A few studies have probed the influence of orthosis bending stiffness on muscle or joint-level function during gait. Bregman et al. 30 used an experimental protocol to explore the interaction between PD-AFO bending stiffness and impaired gait. Alternatively, Crabtree and Higginson 26 used simulations to explore the interaction between AFO stiffness perturbations and muscle function; however, this study assumed normal gait could be achieved with simulated orthosis use. Furthermore, both studies lacked the ability to control the orthosis bending stiffness in an experimental environment and thus could not systematically explore the relationship between orthosis bending stiffness and gait function. Kobayashi et al. 31 designed an experimental AFO with bending stiffness that could be adjusted via an oil damper and experimentally studied the influence of the bending stiffness on the ankle joint kinematics of patients post-stroke.
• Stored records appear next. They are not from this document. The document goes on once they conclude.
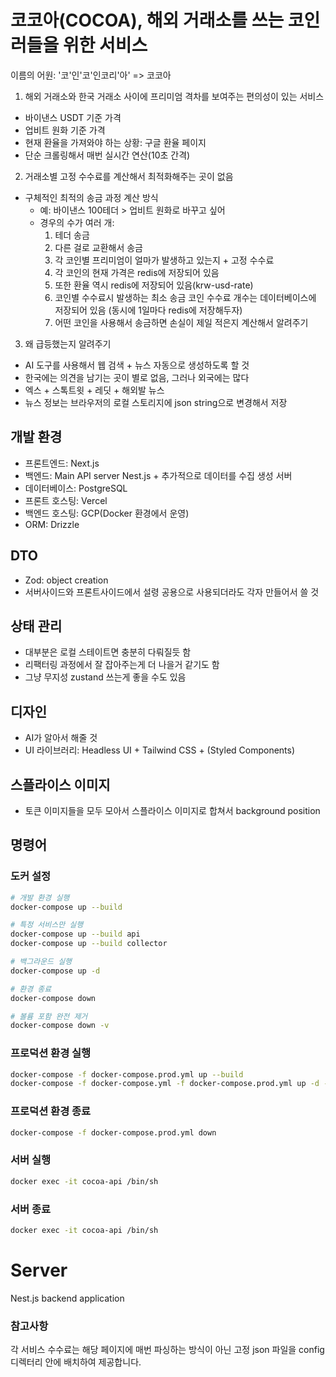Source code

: # 코코아(COCOA), 해외 거래소를 쓰는 코인러들을 위한 서비스

이름의 어원: '코'인'코'인코리'아' => 코코아

1. 해외 거래소와 한국 거래소 사이에 프리미엄 격차를 보여주는 편의성이 있는 서비스

- 바이낸스 USDT 기준 가격
- 업비트 원화 기준 가격
- 현재 환율을 가져와야 하는 상황: 구글 환율 페이지
- 단순 크롤링해서 매번 실시간 연산(10초 간격)

2. 거래소별 고정 수수료를 계산해서 최적화해주는 곳이 없음

- 구체적인 최적의 송금 과정 계산 방식
  - 예: 바이낸스 100테더 > 업비트 원화로 바꾸고 싶어
  - 경우의 수가 여러 개:
    1. 테더 송금
    2. 다른 걸로 교환해서 송금
    3. 각 코인별 프리미엄이 얼마가 발생하고 있는지 + 고정 수수료
    4. 각 코인의 현재 가격은 redis에 저장되어 있음
    5. 또한 환율 역시 redis에 저장되어 있음(krw-usd-rate)
    6. 코인별 수수료시 발생하는 최소 송금 코인 수수료 개수는 데이터베이스에 저장되어 있음
       (동시에 1일마다 redis에 저장해두자)
    7. 어떤 코인을 사용해서 송금하면 손실이 제일 적은지 계산해서 알려주기

3. 왜 급등했는지 알려주기

- AI 도구를 사용해서 웹 검색 + 뉴스 자동으로 생성하도록 할 것
- 한국에는 의견을 남기는 곳이 별로 없음, 그러나 외국에는 많다
- 엑스 + 스톡트윗 + 레딧 + 해외발 뉴스
- 뉴스 정보는 브라우저의 로컬 스토리지에 json string으로 변경해서 저장

## 개발 환경

- 프론트엔드: Next.js
- 백엔드: Main API server Nest.js + 추가적으로 데이터를 수집 생성 서버
- 데이터베이스: PostgreSQL
- 프론트 호스팅: Vercel
- 백엔드 호스팅: GCP(Docker 환경에서 운영)
- ORM: Drizzle

## DTO

- Zod: object creation
- 서버사이드와 프론트사이드에서 설령 공용으로 사용되더라도 각자 만들어서 쓸 것

## 상태 관리

- 대부분은 로컬 스테이트면 충분히 다뤄질듯 함
- 리팩터링 과정에서 잘 잡아주는게 더 나을거 같기도 함
- 그냥 무지성 zustand 쓰는게 좋을 수도 있음

## 디자인

- AI가 알아서 해줄 것
- UI 라이브러리: Headless UI + Tailwind CSS + (Styled Components)

## 스플라이스 이미지

- 토큰 이미지들을 모두 모아서 스플라이스 이미지로 합쳐서 background position

## 명령어

### 도커 설정

```bash
# 개발 환경 실행
docker-compose up --build

# 특정 서비스만 실행
docker-compose up --build api
docker-compose up --build collector

# 백그라운드 실행
docker-compose up -d

# 환경 종료
docker-compose down

# 볼륨 포함 완전 제거
docker-compose down -v
```

### 프로덕션 환경 실행

```bash
docker-compose -f docker-compose.prod.yml up --build
docker-compose -f docker-compose.yml -f docker-compose.prod.yml up -d --build api
```

### 프로덕션 환경 종료

```bash
docker-compose -f docker-compose.prod.yml down
```

### 서버 실행

```bash
docker exec -it cocoa-api /bin/sh
```

### 서버 종료

```bash
docker exec -it cocoa-api /bin/sh
```

# Server

Nest.js backend application

### 참고사항

각 서비스 수수료는 해당 페이지에 매번 파싱하는 방식이 아닌 고정 json 파일을 config 디렉터리 안에 배치하여 제공합니다.
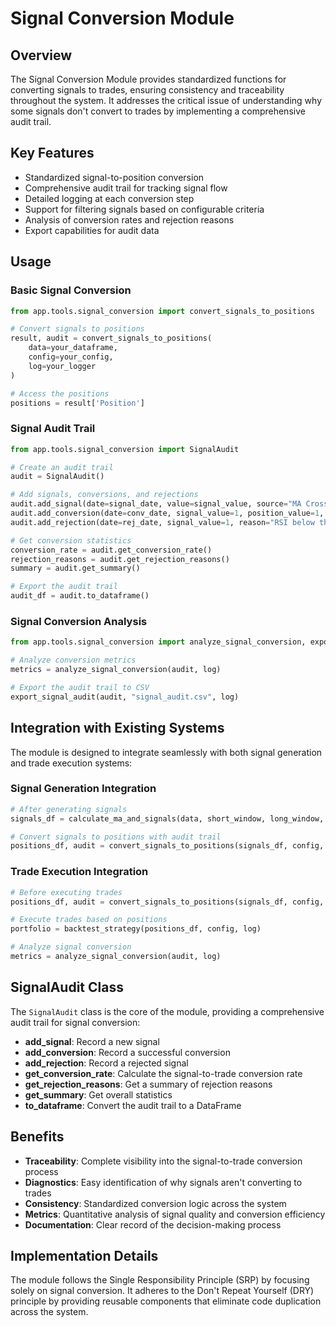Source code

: # Signal Conversion Module

## Overview

The Signal Conversion Module provides standardized functions for converting signals to trades, ensuring consistency and traceability throughout the system. It addresses the critical issue of understanding why some signals don't convert to trades by implementing a comprehensive audit trail.

## Key Features

- Standardized signal-to-position conversion
- Comprehensive audit trail for tracking signal flow
- Detailed logging at each conversion step
- Support for filtering signals based on configurable criteria
- Analysis of conversion rates and rejection reasons
- Export capabilities for audit data

## Usage

### Basic Signal Conversion

```python
from app.tools.signal_conversion import convert_signals_to_positions

# Convert signals to positions
result, audit = convert_signals_to_positions(
    data=your_dataframe,
    config=your_config,
    log=your_logger
)

# Access the positions
positions = result['Position']
```

### Signal Audit Trail

```python
from app.tools.signal_conversion import SignalAudit

# Create an audit trail
audit = SignalAudit()

# Add signals, conversions, and rejections
audit.add_signal(date=signal_date, value=signal_value, source="MA Cross")
audit.add_conversion(date=conv_date, signal_value=1, position_value=1, reason="Standard shift")
audit.add_rejection(date=rej_date, signal_value=1, reason="RSI below threshold")

# Get conversion statistics
conversion_rate = audit.get_conversion_rate()
rejection_reasons = audit.get_rejection_reasons()
summary = audit.get_summary()

# Export the audit trail
audit_df = audit.to_dataframe()
```

### Signal Conversion Analysis

```python
from app.tools.signal_conversion import analyze_signal_conversion, export_signal_audit

# Analyze conversion metrics
metrics = analyze_signal_conversion(audit, log)

# Export the audit trail to CSV
export_signal_audit(audit, "signal_audit.csv", log)
```

## Integration with Existing Systems

The module is designed to integrate seamlessly with both signal generation and trade execution systems:

### Signal Generation Integration

```python
# After generating signals
signals_df = calculate_ma_and_signals(data, short_window, long_window, config, log)

# Convert signals to positions with audit trail
positions_df, audit = convert_signals_to_positions(signals_df, config, log)
```

### Trade Execution Integration

```python
# Before executing trades
positions_df, audit = convert_signals_to_positions(signals_df, config, log)

# Execute trades based on positions
portfolio = backtest_strategy(positions_df, config, log)

# Analyze signal conversion
metrics = analyze_signal_conversion(audit, log)
```

## SignalAudit Class

The `SignalAudit` class is the core of the module, providing a comprehensive audit trail for signal conversion:

- **add_signal**: Record a new signal
- **add_conversion**: Record a successful conversion
- **add_rejection**: Record a rejected signal
- **get_conversion_rate**: Calculate the signal-to-trade conversion rate
- **get_rejection_reasons**: Get a summary of rejection reasons
- **get_summary**: Get overall statistics
- **to_dataframe**: Convert the audit trail to a DataFrame

## Benefits

- **Traceability**: Complete visibility into the signal-to-trade conversion process
- **Diagnostics**: Easy identification of why signals aren't converting to trades
- **Consistency**: Standardized conversion logic across the system
- **Metrics**: Quantitative analysis of signal quality and conversion efficiency
- **Documentation**: Clear record of the decision-making process

## Implementation Details

The module follows the Single Responsibility Principle (SRP) by focusing solely on signal conversion. It adheres to the Don't Repeat Yourself (DRY) principle by providing reusable components that eliminate code duplication across the system.
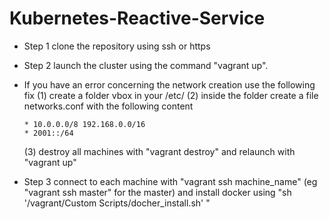 # Kubernetes-Reactive-Service

- Step 1 clone the repository using ssh or https
- Step 2 launch the cluster using the command "vagrant up".
- If you have an error concerning the network creation
  use the following fix (1) create a folder vbox in your /etc/
  (2) inside the folder create a file networks.conf with the following content
  ```
  * 10.0.0.0/8 192.168.0.0/16
  * 2001::/64
  ```
  (3) destroy all machines with "vagrant destroy" and relaunch with "vagrant up"

- Step 3 connect to each machine with "vagrant ssh machine_name" (eg "vagrant ssh master" for the master) and
     install docker using "sh '/vagrant/Custom Scripts/docher_install.sh' "
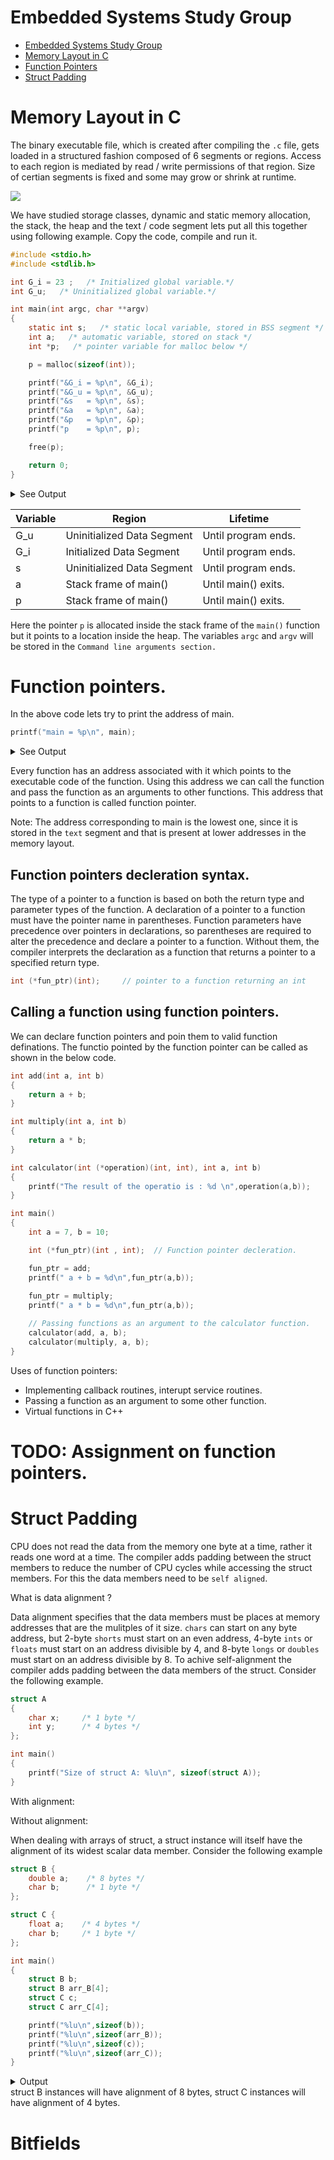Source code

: # Embedded Systems Study Group

- [Embedded Systems Study Group](#embedded-systems-study-group)
- [Memory Layout in C](#memory-layout-in-c)
- [Function Pointers](#function-pointers)
- [Struct Padding](#struct-padding)

# Memory Layout in C
The binary executable file, which is created after compiling the `.c` file, gets loaded in a structured fashion composed of 6 segments or regions. Access to each region is mediated by read / write permissions of that region. Size of certian segments is fixed and some may grow or shrink at runtime.

![](../assets/week6/Memory_layout.png)

We have studied storage classes, dynamic and static memory allocation, the stack, the heap and the text / code segment lets put all this together using following example. Copy the code, compile and run it.

``` C
#include <stdio.h>
#include <stdlib.h>

int G_i = 23 ;   /* Initialized global variable.*/
int G_u;   /* Uninitialized global variable.*/

int main(int argc, char **argv)
{
    static int s;   /* static local variable, stored in BSS segment */
    int a;   /* automatic variable, stored on stack */
    int *p;   /* pointer variable for malloc below */

    p = malloc(sizeof(int));

    printf("&G_i = %p\n", &G_i);
    printf("&G_u = %p\n", &G_u);
    printf("&s   = %p\n", &s);
    printf("&a   = %p\n", &a);
    printf("&p   = %p\n", &p);
    printf("p    = %p\n", p);

    free(p);

    return 0;
}
```
<details>
<summary>See Output</summary>
Output will be similar to this.
<br>
<img src="../assets/week6/variable_addresses.png">
<br>
</details>

|Variable   |Region                          |Lifetime
|-----------|--------------------------------|---------------------|
G_u         |Uninitialized Data Segment      | Until program ends.
G_i         |Initialized Data Segment        | Until program ends.
s           |Uninitialized Data Segment      | Until program ends.
a           |Stack frame of main()           | Until main() exits.
p           |Stack frame of main()           | Until main() exits.

Here the pointer `p` is allocated inside the stack frame of the `main()` function but it points to a location inside the heap. The variables `argc` and `argv` will be stored in the `Command line arguments section.`

# Function pointers.

In the above code lets try to print the address of main.
```C
printf("main = %p\n", main);
```
<details>
<summary>See Output</summary>
Output will be similar to this.
<br>
<img src="../assets/week6/function_pointer.png">
<br>
</details>

Every function has an address associated with it which points to the executable code of the function. Using this address we can call the function and pass the function as an arguments to other functions. This address that points to a function is called function pointer.

Note: The address corresponding to main is the lowest one, since it is stored in the `text` segment and that is present at lower addresses in the memory layout.

## Function pointers decleration syntax.

The type of a pointer to a function is based on both the return type and parameter types of the function. A declaration of a pointer to a function must have the pointer name in parentheses. Function parameters have precedence over pointers in declarations, so parentheses are required to alter the precedence and declare a pointer to a function. Without them, the compiler interprets the declaration as a function that returns a pointer to a specified return type.

``` C
int (*fun_ptr)(int);     // pointer to a function returning an int
```

## Calling a function using function pointers.

We can declare function pointers and poin them to valid function definations. The functio pointed by the function pointer can be called as shown in the below code.
``` C
int add(int a, int b)
{
	return a + b;
}

int multiply(int a, int b)
{
	return a * b;
}

int calculator(int (*operation)(int, int), int a, int b)
{
    printf("The result of the operatio is : %d \n",operation(a,b));
}

int main()
{
	int a = 7, b = 10;

	int (*fun_ptr)(int , int);  // Function pointer decleration.

	fun_ptr = add;
	printf(" a + b = %d\n",fun_ptr(a,b));
	
	fun_ptr = multiply;
	printf(" a * b = %d\n",fun_ptr(a,b));

	// Passing functions as an argument to the calculator function.
	calculator(add, a, b);
	calculator(multiply, a, b);
}
```
Uses of function pointers:
* Implementing callback routines, interupt service routines.
* Passing a function as an argument to some other function.
* Virtual functions in C++

# TODO: Assignment on function pointers.

# Struct Padding
CPU does not read the data from the memory one byte at a time, rather it reads one word at a time. The compiler adds padding between the struct members to reduce the number of CPU cycles while accessing the struct members. For this the data members need to be `self aligned`.

What is data alignment ?

Data alignment specifies that the data members must be places at memory addresses that are the mulitples of it size. `chars` can start on any byte address, but 2-byte `shorts` must start on an even address, 4-byte `ints` or `floats` must start on an address divisible by 4, and 8-byte `longs` or `doubles` must start on an address divisible by 8. To achive self-alignment the compiler adds padding between the data members of the struct. Consider the following example.

```C
struct A
{
	char x;		/* 1 byte */
	int y;		/* 4 bytes */
};

int main()
{
	printf("Size of struct A: %lu\n", sizeof(struct A));
}
``` 
With alignment:
<!-- Diagram -->
Without alignment: 
<!-- Diagram -->

When dealing with arrays of struct, a struct instance will itself have the alignment of its widest scalar data member. Consider the following example

``` C
struct B {
    double a;	 /* 8 bytes */
    char b;      /* 1 byte */
};

struct C {
	float a;	/* 4 bytes */
	char b;		/* 1 byte */
};

int main()
{
	struct B b;
	struct B arr_B[4];
	struct C c;
	struct C arr_C[4];

	printf("%lu\n",sizeof(b));
	printf("%lu\n",sizeof(arr_B));
	printf("%lu\n",sizeof(c));
	printf("%lu\n",sizeof(arr_C));
}
```
<details>
<summary>Output</summary>
<br>
Add output Image here.
</details>
<!-- Paste output -->
struct B instances will have alignment of 8 bytes, struct C instances will have alignment of 4 bytes.

# Bitfields












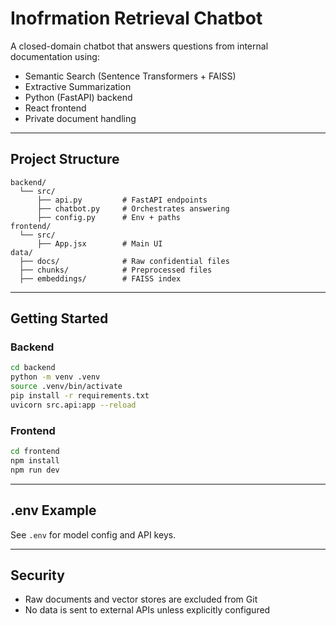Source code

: # Inofrmation Retrieval Chatbot

A closed-domain chatbot that answers questions from internal documentation using:
- Semantic Search (Sentence Transformers + FAISS)
- Extractive Summarization
- Python (FastAPI) backend
- React frontend
- Private document handling

---

## Project Structure

```
backend/
  └── src/
      ├── api.py         # FastAPI endpoints
      ├── chatbot.py     # Orchestrates answering
      ├── config.py      # Env + paths
frontend/
  └── src/
      ├── App.jsx        # Main UI
data/
  ├── docs/              # Raw confidential files
  ├── chunks/            # Preprocessed files
  ├── embeddings/        # FAISS index
```

---

## Getting Started

### Backend
```bash
cd backend
python -m venv .venv
source .venv/bin/activate
pip install -r requirements.txt
uvicorn src.api:app --reload
```

### Frontend
```bash
cd frontend
npm install
npm run dev
```

---

## .env Example
See `.env` for model config and API keys.

---

## Security

- Raw documents and vector stores are excluded from Git
- No data is sent to external APIs unless explicitly configured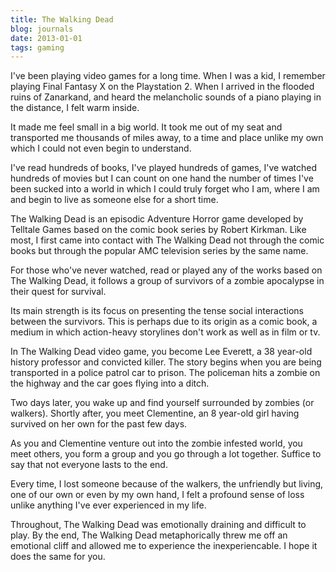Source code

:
 ```yaml
---
title: The Walking Dead
blog: journals
date: 2013-01-01
tags: gaming
---
```

I've been playing video games for a long time. When I was a kid, I remember  playing Final Fantasy X on the Playstation 2. When I arrived in the flooded ruins of Zanarkand, and heard the melancholic sounds of a piano playing in the distance, I felt warm inside.

It made me feel small in a big world. It took me out of my seat and transported me thousands of miles away, to a time and place unlike my own which I could not even begin to understand.

I've read hundreds of books, I've played hundreds of games, I've watched hundreds of movies but I can count on one hand the number of times I've been sucked into a world in which I could truly forget who I am, where I am and begin to live as someone else for a short time.

The Walking Dead is an episodic Adventure Horror game developed by Telltale Games based on the comic book series by Robert Kirkman. Like most, I first came into contact with The Walking Dead not through the comic books but through the popular AMC television series by the same name.

For those who've never watched, read or played any of the works based on The Walking Dead, it follows a group of survivors of a zombie apocalypse in their quest for survival.

Its main strength is its focus on presenting the tense social interactions between the survivors. This is perhaps due to its origin as a comic book, a medium in which action-heavy storylines don't work as well as in film or tv.

In The Walking Dead video game, you become Lee Everett, a 38 year-old history professor and convicted killer. The story begins when you are being transported in a police patrol car to prison. The policeman hits a zombie on the highway and the car goes flying into a ditch.

Two days later, you wake up and find yourself surrounded by zombies (or walkers). Shortly after, you meet Clementine, an 8 year-old girl having survived on her own for the past few days.

As you and Clementine venture out into the zombie infested world, you meet others, you form a group and you go through a lot together. Suffice to say that not everyone lasts to the end.

Every time, I lost someone because of the walkers, the unfriendly but living, one of our own or even by my own hand, I felt a profound sense of loss unlike anything I've ever experienced in my life.

Throughout, The Walking Dead was emotionally draining and difficult to play. By the end, The Walking Dead metaphorically threw me off an emotional cliff and allowed me to experience the inexperiencable. I hope it does the same for you.

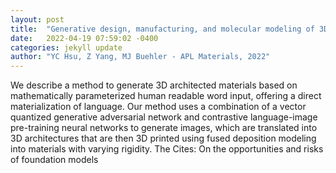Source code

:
 ```yaml
---
layout: post
title:  "Generative design, manufacturing, and molecular modeling of 3D architected materials based on natural language input"
date:   2022-04-19 07:59:02 -0400
categories: jekyll update
author: "YC Hsu, Z Yang, MJ Buehler - APL Materials, 2022"
---
```

We describe a method to generate 3D architected materials based on mathematically parameterized human readable word input, offering a direct materialization of language. Our method uses a combination of a vector quantized generative adversarial network and contrastive language-image pre-training neural networks to generate images, which are translated into 3D architectures that are then 3D printed using fused deposition modeling into materials with varying rigidity. The Cites: On the opportunities and risks of foundation models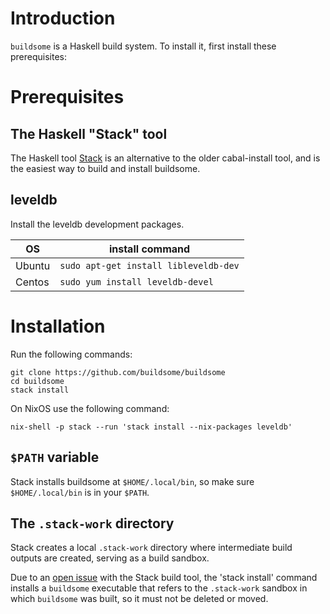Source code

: # Introduction

`buildsome` is a Haskell build system. To install it, first install
these prerequisites:

# Prerequisites

## The Haskell "Stack" tool

The Haskell tool
[Stack](https://github.com/commercialhaskell/stack#how-to-install) is
an alternative to the older cabal-install tool, and is the easiest way
to build and install buildsome.

## leveldb

Install the leveldb development packages.

| OS     | install command                           |
| ------ | ----------------------------------------- |
| Ubuntu | ```sudo apt-get install libleveldb-dev``` |
| Centos | ```sudo yum install leveldb-devel```      |

# Installation

Run the following commands:

```
git clone https://github.com/buildsome/buildsome
cd buildsome
stack install
```

On NixOS use the following command:

```
nix-shell -p stack --run 'stack install --nix-packages leveldb'
```

## `$PATH` variable

Stack installs buildsome at `$HOME/.local/bin`, so make sure
`$HOME/.local/bin` is in your `$PATH`.

## The `.stack-work` directory

Stack creates a local `.stack-work` directory where intermediate build
outputs are created, serving as a build sandbox.

Due to an [open
issue](https://github.com/commercialhaskell/stack/issues/848) with the
Stack build tool, the 'stack install' command installs a `buildsome`
executable that refers to the `.stack-work` sandbox in which
`buildsome` was built, so it must not be deleted or moved.
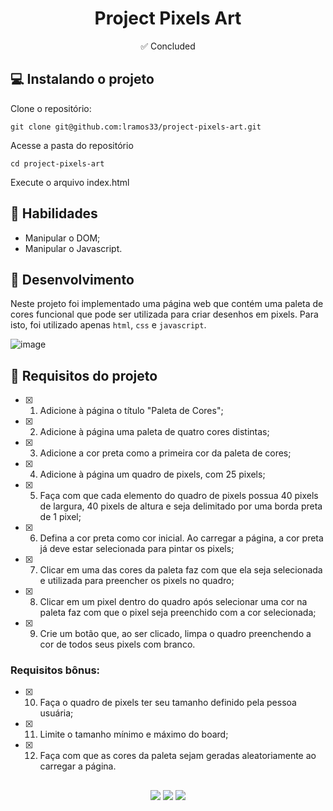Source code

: <h1 align="center">Project Pixels Art</h1>

<p align="center">✅ Concluded</p>

## 💻 Instalando o projeto

Clone o repositório:

```
git clone git@github.com:lramos33/project-pixels-art.git
```

Acesse a pasta do repositório

```
cd project-pixels-art
```

Execute o arquivo index.html

## 🚀 Habilidades

- Manipular o DOM;
- Manipular o Javascript.

## 🔧 Desenvolvimento

Neste projeto foi implementado uma página web que contém uma paleta de cores funcional que pode ser utilizada para criar desenhos em pixels. Para isto, foi utilizado apenas `html`, `css` e `javascript`.

![image]()

## 📝 Requisitos do projeto

- [x] 1. Adicione à página o título "Paleta de Cores";

- [x] 2. Adicione à página uma paleta de quatro cores distintas;

- [x] 3. Adicione a cor preta como a primeira cor da paleta de cores;

- [x] 4. Adicione à página um quadro de pixels, com 25 pixels;

- [x] 5. Faça com que cada elemento do quadro de pixels possua 40 pixels de largura, 40 pixels de altura e seja delimitado por uma borda preta de 1 pixel;

- [x] 6. Defina a cor preta como cor inicial. Ao carregar a página, a cor preta já deve estar selecionada para pintar os pixels;

- [x] 7. Clicar em uma das cores da paleta faz com que ela seja selecionada e utilizada para preencher os pixels no quadro;

- [x] 8. Clicar em um pixel dentro do quadro após selecionar uma cor na paleta faz com que o pixel seja preenchido com a cor selecionada;

- [x] 9. Crie um botão que, ao ser clicado, limpa o quadro preenchendo a cor de todos seus pixels com branco.

### Requisitos bônus:

- [x] 10. Faça o quadro de pixels ter seu tamanho definido pela pessoa usuária;

- [x] 11. Limite o tamanho mínimo e máximo do board;

- [x] 12. Faça com que as cores da paleta sejam geradas aleatoriamente ao carregar a página.

##

<div align="center">
  <img src="https://shields.io/github/repo-size/lramos33/project-pixels-art">
  <img src="https://shields.io/github/languages/top/lramos33/project-pixels-art">
  <img src="https://shields.io/github/last-commit/lramos33/project-pixels-art">
</div>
While this study provided a valuable tool to begin to explore the influence of AFO bending stiffness on gait function and demonstrated the feasibility of using AFO bending stiffness to influence ankle joint kinematics for individuals post-stroke, the heterogeneity of the impaired population used in this study made it difficult to link orthosis bending stiffness directly to resulting joint or muscle-level function during gait.
We previously developed a framework that enables the customization and manufacture of PD-AFOs with objectively-tuned fit and functional characteristics.32,33 This ability to tune and systematically vary PD-AFO characteristics enables controlled PD-AFO perturbations to be experimentally implemented. Musculoskeletal modeling and simulations can then be used to explore the influence of these perturbations on muscle function. The purpose of this study was to integrate a model of the customized PD-AFO into a healthy musculoskeletal model and use simulation tools to explore the influence of PD-AFO stiffness on plantar flexor function during gait. This understanding may provide insight into the biomechanical rationale for customizing PD-AFO characteristics for patients with plantar flexor weakness.
Methods
Experimental movement analysis data were collected via an Institutional Review Board-approved study on two healthy subjects (Subject A: male, age: 25 years, height: 1.75 m, mass: 79.8 kg; Subject B: female, age: 24 years, height: 1.65 m, mass: 61.2 kg). The subjects walked under three randomly presented conditions: a no PD-AFO condition and two unilateral PD-AFO condition (AFO Flexible, AFO Stiff), with the orthoses tuned to different percentages of each subject’s natural ankle pseudo-stiffness. 34 Subjects were given 10 min of walking time to accommodate to each condition. Subjects were permitted more accommodation time if needed, but both subjects stated they felt comfortable after the 10-min accommodation period for all conditions. The subjects walked overground at a controlled speed of 0.80 ± 0.02 statures/s for all conditions, which is an average normal walking velocity. Speed was measured during the data collections via two photocell beams located approximately 3.0 m apart. After each trial, subjects were given verbal cues to guide them to the targeted speed (e.g. “please walk a little faster/slower for the next trial”). Data were collected until three useful trials (speed 0.80 ± 0.02 statures/s and feet entirely on the force plates) were obtained. Bilateral kinematics were collected at 240 Hz using a six-camera optical motion analysis system (Motion Analysis Corporation, Santa Rosa, CA, USA) and a 6-degree of freedom (DOF) marker set. 35 Kinematics of the PD-AFO strut-cuff were tracked separately from the subject’s shank using three additional tracking targets placed directly on the PD-AFO cuff. Kinetic data were collected at 1200 Hz from four force plates (AMTI, Watertown, MA, USA). Kinematic and kinetic data were filtered at 6 and 25 Hz, respectively, using a zero-lag low-pass Butterworth filter. Additionally, bilateral muscle activity was collected from the medial gastrocnemius (MGAS), SOL, and tibialis anterior (TA) using bipolar silver/silver chloride electromyography (EMG) surface electrodes (Myotronics Inc., Kent, WA, USA) with a MA-300 EMG System (Motion Lab Systems, Baton Rouge, LA, USA).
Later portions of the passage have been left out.